There haven’t been many great moments in this year’s election. Oh sure, if you were a Bernie Sanders supporter you had those blissed out rallies that recalled the 1960s, where visions of socialism danced in their heads and hearts as the promise of a new kind of America without NAFTA, without fracking, with free college and single payer healthcare was offered up to those for whom eight years of Obama was never good enough. But if you were a Hillary Clinton supporter you sat steadfast with the truth. The truth that only Hillary could win the nomination — and not because it was “rigged” but because this wasn’t her first rodeo. She had the better team and she knew that nobody can win the Democratic primary without winning over black and Hispanic voters. Period, the end. Knowing this, the nightmare continued — the worst of the anger and rage directed at Hillary Clinton by the far left did not stop until the very day Bernie Sanders endorsed Hillary Clinton. He could have likely stopped a lot of it had he acted sooner. He could have stopped the death threats, the spitting, the screaming, throwing dollar bills at her and calling her a whore. But he clung on and let the wounds fester. Bernie probably thought that his supporters loved him so much they would follow him anywhere, even over to Hillary Clinton. He was only partly right.
Now, many who loved him still love him and once again Bernie Sanders gets to emerge the hero. Beloved in the primary as the “only honest politician” who taught his supporters to think of Hillary Clinton as the enemy. Now he’s the good guy for stumping for her so hard state by state. “She’s not Bernie,” says Michael Moore, “but she isn’t Margaret Thatcher either.” Unlike Hillary, Bernie Sanders was never subjected to relentless unjust attacks — not by the GOP, not by Trump, not by Clinton herself. Yet his followers still see him as the victim, and so they see themselves as victims.
I dove into the mouth of the beast weeks ago when I wrote an agitating piece about Jill Stein voters. I had seen them first hand, their outrage, their bitterness, their hatred. I had seen them up close because they came to get in my face. If the Right wanted to help start a divisive war within the Democratic base, they succeeded, for the most part. The Green Party has made a lot of enemies too, and I’m sure that was never their intention. After all, we’re all here trying to fight for the same environmental protections that Trump and his team would dismantle immediately.
Yet, many of them still, like Susan Sarandon or Viggo Mortensen, can’t let go of their anger and hatred, even at risk of the high cost of seeing the Supreme Court tilt conservative for decades, even at the high cost of a white supremacist rising to power in the wake of our first black president. “No,” crows Sarandon, “I don’t VOTE WITH MY VAGINA!!” Well, sure she does. She votes with it all the time, and probably was voting for it when she supported Bernie Sanders, no offense. At any rate, there she is — clickbait extraordinaire — wreaking as much havoc as she can, right up to Election Day, so that she can say by the end, “See?! You should have nominated Bernie.”

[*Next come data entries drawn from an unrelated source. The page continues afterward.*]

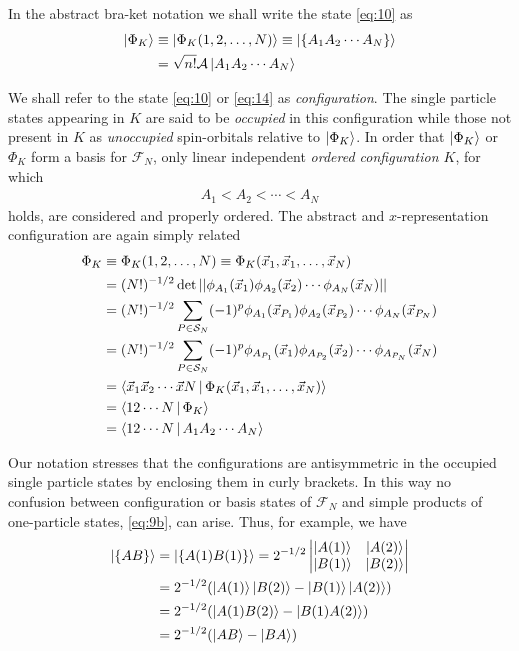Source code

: \documentclass{book}
\renewcommand{\braket}[1]{\Braket{#1}}
\renewcommand{\ket}[1]{\Ket{#1}}
\begin{document}
In the abstract bra-ket notation we shall write the state \eqref{eq:10} as 
\begin{align}
    \ket{\Phi_K} & \equiv \ket{\Phi_K(1,2,\ldots,N)} \equiv \ket{\{A_1A_2\cdots A_N\}}\notag\\
                 & = \sqrt{n!}\mathcal{A}\ket{A_1A_2\cdots A_N}
    \label{eq:14}
\end{align}

We shall refer to the state \eqref{eq:10} or \eqref{eq:14} as \emph{configuration}. The single particle states appearing in $K$ are said to be \emph{occupied} in this configuration while those not present in $K$ as \emph{unoccupied} spin-orbitals relative to $\ket{\Phi_K}$. In order that $\ket{\Phi_K}$ or ${\Phi_K}$ form a basis for $\mathcal{F}_N$, only linear independent \emph{ordered configuration $K$}, for which 
\begin{align}
    A_1<A_2<\cdots<A_N
\end{align}
holds, are considered and properly ordered. The abstract and $x$-representation configuration are again simply related 
\begin{align}
    \Phi_K & \equiv \Phi_K(1,2,\ldots,N) \equiv \Phi_K(\vec{x}_1,\vec{x}_1,\ldots,\vec{x}_N)\notag\\
    &=(N!)^{-1/2}\det||\phi_{A_1}(\vec{x}_1)\phi_{A_2}(\vec{x}_2)\cdots\phi_{A_N}(\vec{x}_N)|| \notag\\
    &=(N!)^{-1/2}\sum_{P\in \mathcal{S}_N}(-1)^p \phi_{A_1}(\vec{x}_{P_1})\phi_{A_2}(\vec{x}_{P_2})\cdots\phi_{A_N}(\vec{x}_{P_N})\notag\\
    &=(N!)^{-1/2}\sum_{P\in \mathcal{S}_N}(-1)^p \phi_{A_{P_1}}(\vec{x}_1)\phi_{A_{P_2}}(\vec{x}_{2})\cdots\phi_{A_{P_N}}(\vec{x}_{N})\notag\\
    &=\braket{\vec{x}_1\vec{x}_2\cdots\vec{x}N|\Phi_K(\vec{x}_1,\vec{x}_1,\ldots,\vec{x}_N)}\notag\\
    &=\braket{12\cdots N|\Phi_K}\notag\\
    &=\braket{12\cdots N|A_1A_2\cdots A_N}
    \label{eq:16}
\end{align}

Our notation stresses that the configurations are antisymmetric in the occupied single particle states by enclosing them in curly brackets. In this way no confusion between configuration or basis states of $\mathcal{F}_N$ and simple products of one-particle states, \eqref{eq:9b}, can arise. Thus, for example, we have 
\begin{align}
    \ket{\{AB\}}&=\ket{\{A(1)B(1)\}} = 2^{-1/2}
    \begin{vmatrix}
        \ket{A(1)} & \ket{A(2)}\\
        \ket{B(1)} & \ket{B(2)}
    \end{vmatrix}\\
                &=2^{-1/2}(\ket{A(1)}\ket{B(2)}-\ket{B(1)}\ket{A(2)})\\
                &=2^{-1/2}(\ket{A(1)B(2)}-\ket{B(1)A(2)})\\
                &=2^{-1/2}(\ket{AB}-\ket{BA})
\end{align}
\end{document}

Through this whole sick and twisted nightmare, a few heroes have emerged and I would be remiss if I did not highly praise both Michael Moore and, surprisingly, Tim Robbins who both are pulling for the Democrats to unite behind Hillary in the 11th hour. Robbins has written an op-ed in the Huffington Post. And Moore has been everywhere stumping as best he can for Hillary, as well as rushing his Trumpland doc to audiences last month.
Now, of course, there is only so much they can do. Too much toothpaste is out of the tube on that one. The damage had already been done by the time you saw shrieking Berners chanting “War Hawk” as Cory Booker spoke eloquently about children’s healthcare. We saw it seething again when they chanted at Michelle Obama, when the reality of what they could never face confronted them painfully and all they had left in their bag of tricks was to try to blow up the convention. What a shame. What a waste. What a disgrace.
But I’ll come out of this election admiring the people who did what was surely hard for them to do. They did it for the greater good. They did it because they know that there really is a good and bad choice here. There is a right and wrong. I will also come away from this election without the ability to forgive those who did everything in their power to allow the dark forces to rise in this country that threatened to put vulnerable people in harm’s way. Good luck Democrats. Good luck, Hillary Clinton.